Page MenuHomePhabricator

PDF export should render music scores natively, i.e. not as images
Open, LowPublic

Description

Currently, PDF exports of pages using <score>s ( for example < https://de.wikipedia.org/w/index.php?title=Benutzer:Reiner_Stoppok/Tanzlied_aus_Poniky&oldid=165757690 >from another task) embed them as PNGs.

This makes no sense. If one were to transcribe a PDF sheet music file (e.g. File:Mozart. Zerlina`s aria from Don Giovanni in Ukrainian.pdf ) the result would be worse than the original. The lyrics and other text would not be copyable or searchable, the well known shortcomings of printing raster graphics and so on.
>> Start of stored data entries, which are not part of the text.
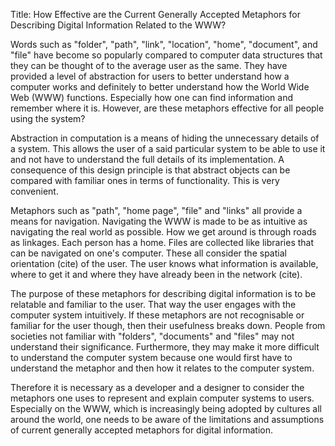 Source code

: Title: How Effective are the Current Generally Accepted Metaphors for Describing Digital Information Related to the WWW?

Words such as "folder", "path", "link", "location", "home", "document", and "file" have become so popularly compared to computer data structures that
they can be thought of to the average user as the same. They have provided a level of abstraction for users to better understand how a computer works
and definitely to better understand how the World Wide Web (WWW) functions. Especially how one can find information and remember where it is. However, are 
these metaphors effective for all people using the system?

Abstraction in computation is a means of hiding the unnecessary details of a system. This allows the user of a said particular system to be able to use it and
not have to understand the full details of its implementation. A consequence of this design principle is that abstract objects can be compared with familiar 
ones in terms of functionality. This is very convenient.

Metaphors such as "path", "home page", "file" and "links" all provide a means for navigation. Navigating the WWW is made to be as intuitive as navigating the
real world as possible. How we get around is through roads as linkages. Each person has a home. Files are collected like libraries that can be navigated on 
one's computer. These all consider the spatial orientation (cite) of the user. The user knows what information is available, where to get it and where they
have already been in the network (cite).

The purpose of these metaphors for describing digital information is to be relatable and familiar to the user. That way the user engages with the computer
system intuitively. If these metaphors are not recognisable or familiar for the user though, then their usefulness breaks down. People from societies not
familiar with "folders", "documents" and "files" may not understand their significance. Furthermore, they may make it more difficult to understand the
computer system because one would first have to understand the metaphor and then how it relates to the computer system.

Therefore it is necessary as a developer and a designer to consider the metaphors one uses to represent and explain computer systems to users. Especially
on the WWW, which is increasingly being adopted by cultures all around the world, one needs to be aware of the limitations and assumptions of current generally accepted metaphors for digital information. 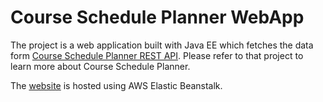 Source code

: # Course Schedule Planner WebApp

The project is a web application built with Java EE which fetches the data form [Course Schedule Planner REST API](https://github.com/tvdmitrii/courseSchedulePlanner-api). Please refer to that project to learn more about Course Schedule Planner.

The [website](https://csp-tomcat-10-1-env.eba-uyvpbhrz.us-east-2.elasticbeanstalk.com/) is hosted using AWS Elastic Beanstalk.  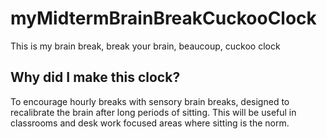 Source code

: # myMidtermBrainBreakCuckooClock
This is my brain break, break your brain, beaucoup, cuckoo clock
## Why did I make this clock?
To encourage hourly breaks with sensory brain breaks, designed to recalibrate the brain after long periods of sitting.
This will be useful in classrooms and desk work focused areas where sitting is the norm.
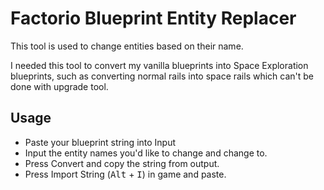 # Factorio Blueprint Entity Replacer

This tool is used to change entities based on their name.

I needed this tool to convert my vanilla blueprints into Space Exploration blueprints, such as converting normal rails into space rails which can't be done with upgrade tool.

## Usage

* Paste your blueprint string into Input
* Input the entity names you'd like to change and change to.
* Press Convert and copy the string from output.
* Press Import String (<kbd>Alt</kbd> + <kbd>I</kbd>) in game and paste.
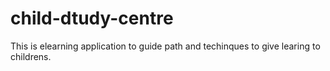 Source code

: # child-dtudy-centre
This is elearning application to guide path and techinques to give learing to childrens.
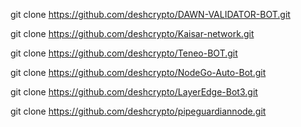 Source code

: git clone https://github.com/deshcrypto/DAWN-VALIDATOR-BOT.git

git clone https://github.com/deshcrypto/Kaisar-network.git

git clone https://github.com/deshcrypto/Teneo-BOT.git

git clone https://github.com/deshcrypto/NodeGo-Auto-Bot.git

git clone https://github.com/deshcrypto/LayerEdge-Bot3.git

git clone https://github.com/deshcrypto/pipeguardiannode.git
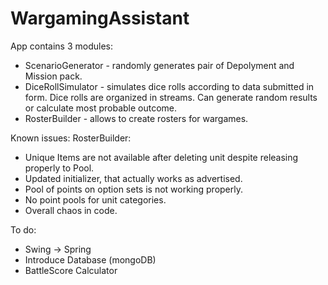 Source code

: # WargamingAssistant
App contains 3 modules:
  - ScenarioGenerator - randomly generates pair of Depolyment and Mission pack.
  - DiceRollSimulator - simulates dice rolls according to data submitted in form. Dice rolls are organized in streams. Can generate random results or calculate most probable outcome.
  - RosterBuilder - allows to create rosters for wargames.
  
 Known issues:
  RosterBuilder:
  - Unique Items are not available after deleting unit despite releasing properly to Pool.
  - Updated initializer, that actually works as advertised.
  - Pool of points on option sets is not working properly.
  - No point pools for unit categories.
  - Overall chaos in code.
 
 To do:
  - Swing -> Spring
  - Introduce Database (mongoDB)
  - BattleScore Calculator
Transcribing good quality scans of well preserved sources is not very productive end user wise too (a raster image vs a raster image), even though there are benefits for advanced users.

Basically this makes pages with scores we have badly reusable for readers of whom we cannot demand to be able to extract the Lilypond (or ABC) code and generate PDF externally.
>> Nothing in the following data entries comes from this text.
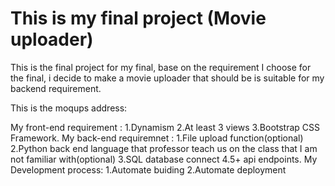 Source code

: # This is my final project (Movie uploader)

This is the final project for my final, base on the requirement I choose for the final, i decide to make a movie uploader that should be is suitable for my backend requirement.


This is the moqups address:


My front-end requirement : 
1.Dynamism
2.At least 3 views
3.Bootstrap CSS Framework.
My back-end requiremnet :
1.File upload function(optional)
2.Python back end language that professor teach us on the class that I am not familiar with(optional)
3.SQL database connect
4.5+ api endpoints.
My Development process:
1.Automate buiding
2.Automate deployment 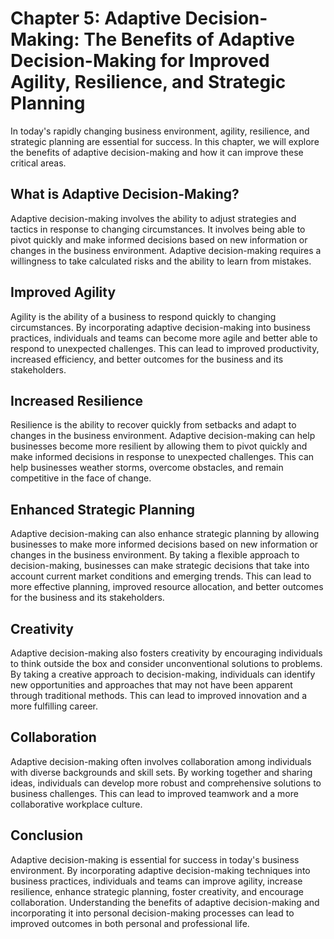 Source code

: Chapter 5: Adaptive Decision-Making: The Benefits of Adaptive Decision-Making for Improved Agility, Resilience, and Strategic Planning
======================================================================================================================================

In today's rapidly changing business environment, agility, resilience, and strategic planning are essential for success. In this chapter, we will explore the benefits of adaptive decision-making and how it can improve these critical areas.

What is Adaptive Decision-Making?
---------------------------------

Adaptive decision-making involves the ability to adjust strategies and tactics in response to changing circumstances. It involves being able to pivot quickly and make informed decisions based on new information or changes in the business environment. Adaptive decision-making requires a willingness to take calculated risks and the ability to learn from mistakes.

Improved Agility
----------------

Agility is the ability of a business to respond quickly to changing circumstances. By incorporating adaptive decision-making into business practices, individuals and teams can become more agile and better able to respond to unexpected challenges. This can lead to improved productivity, increased efficiency, and better outcomes for the business and its stakeholders.

Increased Resilience
--------------------

Resilience is the ability to recover quickly from setbacks and adapt to changes in the business environment. Adaptive decision-making can help businesses become more resilient by allowing them to pivot quickly and make informed decisions in response to unexpected challenges. This can help businesses weather storms, overcome obstacles, and remain competitive in the face of change.

Enhanced Strategic Planning
---------------------------

Adaptive decision-making can also enhance strategic planning by allowing businesses to make more informed decisions based on new information or changes in the business environment. By taking a flexible approach to decision-making, businesses can make strategic decisions that take into account current market conditions and emerging trends. This can lead to more effective planning, improved resource allocation, and better outcomes for the business and its stakeholders.

Creativity
----------

Adaptive decision-making also fosters creativity by encouraging individuals to think outside the box and consider unconventional solutions to problems. By taking a creative approach to decision-making, individuals can identify new opportunities and approaches that may not have been apparent through traditional methods. This can lead to improved innovation and a more fulfilling career.

Collaboration
-------------

Adaptive decision-making often involves collaboration among individuals with diverse backgrounds and skill sets. By working together and sharing ideas, individuals can develop more robust and comprehensive solutions to business challenges. This can lead to improved teamwork and a more collaborative workplace culture.

Conclusion
----------

Adaptive decision-making is essential for success in today's business environment. By incorporating adaptive decision-making techniques into business practices, individuals and teams can improve agility, increase resilience, enhance strategic planning, foster creativity, and encourage collaboration. Understanding the benefits of adaptive decision-making and incorporating it into personal decision-making processes can lead to improved outcomes in both personal and professional life.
Furthermore generating PDFs is what Lilypond as software does out of box as basically its main functionality. (I do not know about ABC)

I don't know how difficult is it to combine Lilypond's rendering with our PDF export (be it OCG or Electron) but I think it should be doable. At least for the scores used not inline. Small examples of a couple of measures or less which might be used in sentences inline are a smaller concern.
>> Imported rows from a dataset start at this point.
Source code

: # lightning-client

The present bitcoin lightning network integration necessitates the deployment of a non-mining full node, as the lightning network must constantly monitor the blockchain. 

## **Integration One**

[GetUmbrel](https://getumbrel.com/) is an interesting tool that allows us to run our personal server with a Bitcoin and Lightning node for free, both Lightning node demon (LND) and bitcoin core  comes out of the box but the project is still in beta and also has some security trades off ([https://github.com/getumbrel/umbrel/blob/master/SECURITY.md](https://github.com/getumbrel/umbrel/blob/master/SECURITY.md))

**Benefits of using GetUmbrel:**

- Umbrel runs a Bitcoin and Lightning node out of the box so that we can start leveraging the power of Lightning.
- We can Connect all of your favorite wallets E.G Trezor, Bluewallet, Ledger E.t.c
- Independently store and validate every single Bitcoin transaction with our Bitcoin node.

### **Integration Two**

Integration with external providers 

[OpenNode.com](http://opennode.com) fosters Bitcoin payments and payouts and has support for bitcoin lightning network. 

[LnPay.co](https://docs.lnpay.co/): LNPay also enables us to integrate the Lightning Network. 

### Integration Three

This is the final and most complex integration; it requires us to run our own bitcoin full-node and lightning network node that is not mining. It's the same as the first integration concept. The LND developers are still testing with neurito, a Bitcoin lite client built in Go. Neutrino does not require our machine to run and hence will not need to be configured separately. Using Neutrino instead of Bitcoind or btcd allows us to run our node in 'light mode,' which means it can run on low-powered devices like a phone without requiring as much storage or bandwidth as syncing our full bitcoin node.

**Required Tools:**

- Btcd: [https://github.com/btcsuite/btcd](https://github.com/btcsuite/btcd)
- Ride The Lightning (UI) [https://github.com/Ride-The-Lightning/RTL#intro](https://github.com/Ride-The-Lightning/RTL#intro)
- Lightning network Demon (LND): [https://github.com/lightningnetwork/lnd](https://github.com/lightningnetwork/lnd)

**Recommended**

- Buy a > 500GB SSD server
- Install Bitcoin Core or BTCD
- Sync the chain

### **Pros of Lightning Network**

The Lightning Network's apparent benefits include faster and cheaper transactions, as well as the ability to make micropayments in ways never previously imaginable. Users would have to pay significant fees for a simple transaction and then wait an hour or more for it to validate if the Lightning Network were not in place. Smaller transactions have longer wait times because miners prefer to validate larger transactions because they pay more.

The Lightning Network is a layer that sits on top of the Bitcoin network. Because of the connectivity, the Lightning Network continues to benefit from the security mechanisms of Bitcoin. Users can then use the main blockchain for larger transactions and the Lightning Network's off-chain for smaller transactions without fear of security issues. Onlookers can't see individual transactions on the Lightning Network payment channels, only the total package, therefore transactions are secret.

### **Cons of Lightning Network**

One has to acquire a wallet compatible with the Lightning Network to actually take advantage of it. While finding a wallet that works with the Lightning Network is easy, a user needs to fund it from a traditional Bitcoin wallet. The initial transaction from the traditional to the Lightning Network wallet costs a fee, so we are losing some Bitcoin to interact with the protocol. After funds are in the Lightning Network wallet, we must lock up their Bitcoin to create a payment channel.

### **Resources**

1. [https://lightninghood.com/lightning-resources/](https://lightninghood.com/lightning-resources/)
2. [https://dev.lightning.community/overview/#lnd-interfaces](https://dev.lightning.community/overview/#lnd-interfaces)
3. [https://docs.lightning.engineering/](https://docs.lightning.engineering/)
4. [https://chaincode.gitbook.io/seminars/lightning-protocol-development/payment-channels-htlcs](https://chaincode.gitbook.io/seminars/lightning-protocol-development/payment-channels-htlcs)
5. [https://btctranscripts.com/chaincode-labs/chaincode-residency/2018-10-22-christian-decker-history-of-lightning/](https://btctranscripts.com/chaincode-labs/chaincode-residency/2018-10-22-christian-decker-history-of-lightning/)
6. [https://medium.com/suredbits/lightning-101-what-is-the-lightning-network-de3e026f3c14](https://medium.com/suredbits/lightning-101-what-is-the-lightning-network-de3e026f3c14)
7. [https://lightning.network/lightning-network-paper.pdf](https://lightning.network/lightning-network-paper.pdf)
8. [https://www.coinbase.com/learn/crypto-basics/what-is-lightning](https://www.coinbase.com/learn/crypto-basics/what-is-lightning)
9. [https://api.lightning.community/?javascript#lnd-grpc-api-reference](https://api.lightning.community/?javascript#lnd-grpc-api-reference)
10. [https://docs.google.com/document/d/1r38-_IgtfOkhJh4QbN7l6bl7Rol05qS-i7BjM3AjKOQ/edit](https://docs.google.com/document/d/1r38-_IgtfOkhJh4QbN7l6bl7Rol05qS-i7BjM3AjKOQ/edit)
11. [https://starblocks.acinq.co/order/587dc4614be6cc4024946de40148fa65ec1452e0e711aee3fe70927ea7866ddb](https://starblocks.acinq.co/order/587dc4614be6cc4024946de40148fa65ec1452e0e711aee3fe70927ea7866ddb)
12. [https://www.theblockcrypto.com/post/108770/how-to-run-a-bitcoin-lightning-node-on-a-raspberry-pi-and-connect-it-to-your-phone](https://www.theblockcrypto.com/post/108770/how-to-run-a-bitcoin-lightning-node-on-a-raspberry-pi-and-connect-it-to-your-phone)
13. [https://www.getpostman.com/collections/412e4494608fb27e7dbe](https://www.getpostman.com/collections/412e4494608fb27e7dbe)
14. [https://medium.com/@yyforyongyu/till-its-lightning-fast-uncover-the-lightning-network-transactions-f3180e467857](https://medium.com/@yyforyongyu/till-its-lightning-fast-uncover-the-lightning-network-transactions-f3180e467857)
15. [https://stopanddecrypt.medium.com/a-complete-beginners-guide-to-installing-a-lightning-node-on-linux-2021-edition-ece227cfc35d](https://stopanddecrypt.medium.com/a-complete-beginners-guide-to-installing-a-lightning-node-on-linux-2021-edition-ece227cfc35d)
Perhaps one way to improve the situation is related to T49578 but basically it is a separate issue as it is better to use a PDF specific approach.

Event Timeline

Base created this task.Nov 25 2017, 8:21 AM
Restricted Application added a subscriber: Aklapper. · View Herald TranscriptNov 25 2017, 8:21 AM
Base renamed this task from PDF export should not render music scores natively, i.e. not as images to PDF export should render music scores natively, i.e. not as images.Nov 25 2017, 8:22 AM
Ebe123 triaged this task as Low priority.Nov 28 2017, 11:33 PM
Ebe123 added a subscriber: Ebe123.

There seems to be a few points in this task:

  1. Higher quality prints
  2. Embed the partitions in exported PDFs
  3. PDF export of sheet music
  4. Text search support

For the first point, T49578: Score should output SVG is the solution. There is no native format for sheet music; rather, the format should be appropriate for the medium. Here, it's the web, where SVG is more suitable than PDF. This will be resolved soon enough.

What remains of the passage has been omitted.